● YOUR TASK: I'd like the entries repeated exactly, without their pictures.

[Rendered images with source text]
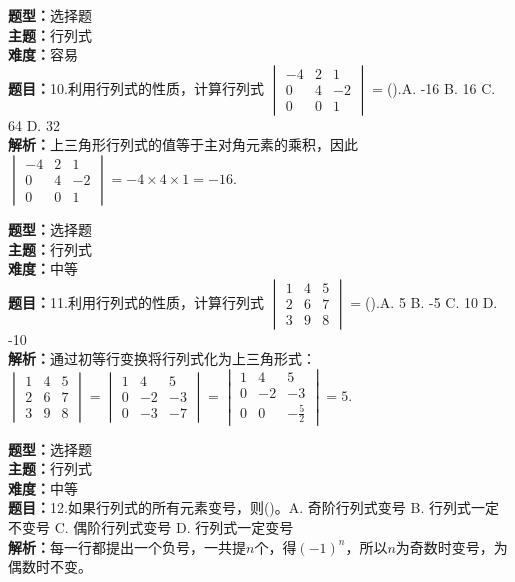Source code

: \documentclass{ctexart}
\newenvironment{question}[5]{%
	\noindent\textbf{题型：}#1\\
	\textbf{主题：}#2\\
	\textbf{难度：}#3\\
	\textbf{题目：}#4\\
	\textbf{解析：}#5\\
	\vspace{1em}
}{}
\begin{document}
	\begin{question}
		{选择题}
		{行列式}
		{容易}
		{10.利用行列式的性质，计算行列式 $\begin{vmatrix}-4 & 2 & 1 \\ 0 & 4 & -2 \\ 0 & 0 & 1\end{vmatrix}=$().A. -16 B. 16 C. 64 D. 32}
		{上三角形行列式的值等于主对角元素的乘积，因此 $\begin{vmatrix}-4 & 2 & 1 \\ 0 & 4 & -2 \\ 0 & 0 & 1\end{vmatrix}=-4 \times 4 \times 1=-16$.}
	\end{question}
	
	\begin{question}
		{选择题}
		{行列式}
		{中等}
		{11.利用行列式的性质，计算行列式 $\begin{vmatrix}1 & 4 & 5 \\ 2 & 6 & 7 \\ 3 & 9 & 8\end{vmatrix}=$().A. 5 B. -5 C. 10 D. -10}
		{通过初等行变换将行列式化为上三角形式：$\begin{vmatrix}1 & 4 & 5 \\ 2 & 6 & 7 \\ 3 & 9 & 8\end{vmatrix}=\begin{vmatrix}1 & 4 & 5 \\ 0 & -2 & -3 \\ 0 & -3 & -7\end{vmatrix}=\begin{vmatrix}1 & 4 & 5 \\ 0 & -2 & -3 \\ 0 & 0 & -\frac{5}{2}\end{vmatrix}=5$.}
	\end{question}
	
	\begin{question}
		{选择题}
		{行列式}
		{中等}
		{12.如果行列式的所有元素变号，则()。A. 奇阶行列式变号 B. 行列式一定不变号 C. 偶阶行列式变号 D. 行列式一定变号}
		{每一行都提出一个负号，一共提$n$个，得$(-1)^n$，所以$n$为奇数时变号，为偶数时不变。}
	\end{question}
	
\end{document}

● SOLUTION TO THIS TASK:
Source code

: \documentclass{ctexart}
\newenvironment{question}[5]{%
	\noindent\textbf{题型：}#1\\
	\textbf{主题：}#2\\
	\textbf{难度：}#3\\
	\textbf{题目：}#4\\
	\textbf{解析：}#5\\
	\vspace{1em}
}{}
\begin{document}
	\begin{question}
		{选择题}
		{行列式}
		{容易}
		{10.利用行列式的性质，计算行列式 $\begin{vmatrix}-4 & 2 & 1 \\ 0 & 4 & -2 \\ 0 & 0 & 1\end{vmatrix}=$().A. -16 B. 16 C. 64 D. 32}
		{上三角形行列式的值等于主对角元素的乘积，因此 $\begin{vmatrix}-4 & 2 & 1 \\ 0 & 4 & -2 \\ 0 & 0 & 1\end{vmatrix}=-4 \times 4 \times 1=-16$.}
	\end{question}
	
	\begin{question}
		{选择题}
		{行列式}
		{中等}
		{11.利用行列式的性质，计算行列式 $\begin{vmatrix}1 & 4 & 5 \\ 2 & 6 & 7 \\ 3 & 9 & 8\end{vmatrix}=$().A. 5 B. -5 C. 10 D. -10}
		{通过初等行变换将行列式化为上三角形式：$\begin{vmatrix}1 & 4 & 5 \\ 2 & 6 & 7 \\ 3 & 9 & 8\end{vmatrix}=\begin{vmatrix}1 & 4 & 5 \\ 0 & -2 & -3 \\ 0 & -3 & -7\end{vmatrix}=\begin{vmatrix}1 & 4 & 5 \\ 0 & -2 & -3 \\ 0 & 0 & -\frac{5}{2}\end{vmatrix}=5$.}
	\end{question}
	
	\begin{question}
		{选择题}
		{行列式}
		{中等}
		{12.如果行列式的所有元素变号，则()。A. 奇阶行列式变号 B. 行列式一定不变号 C. 偶阶行列式变号 D. 行列式一定变号}
		{每一行都提出一个负号，一共提$n$个，得$(-1)^n$，所以$n$为奇数时变号，为偶数时不变。}
	\end{question}
	
\end{document}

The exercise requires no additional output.